INPUT:
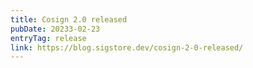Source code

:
 ```yaml
---
title: Cosign 2.0 released
pubDate: 20233-02-23
entryTag: release
link: https://blog.sigstore.dev/cosign-2-0-released/
---
```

PROBLEM DETAILS:
Although the records contain pictures, print only the rest, exactly as written.

EXERCISE RESULT:
Source code

:
 ```yaml
---
title: Cosign 2.0 released
pubDate: 20233-02-23
entryTag: release
link: https://blog.sigstore.dev/cosign-2-0-released/
---
```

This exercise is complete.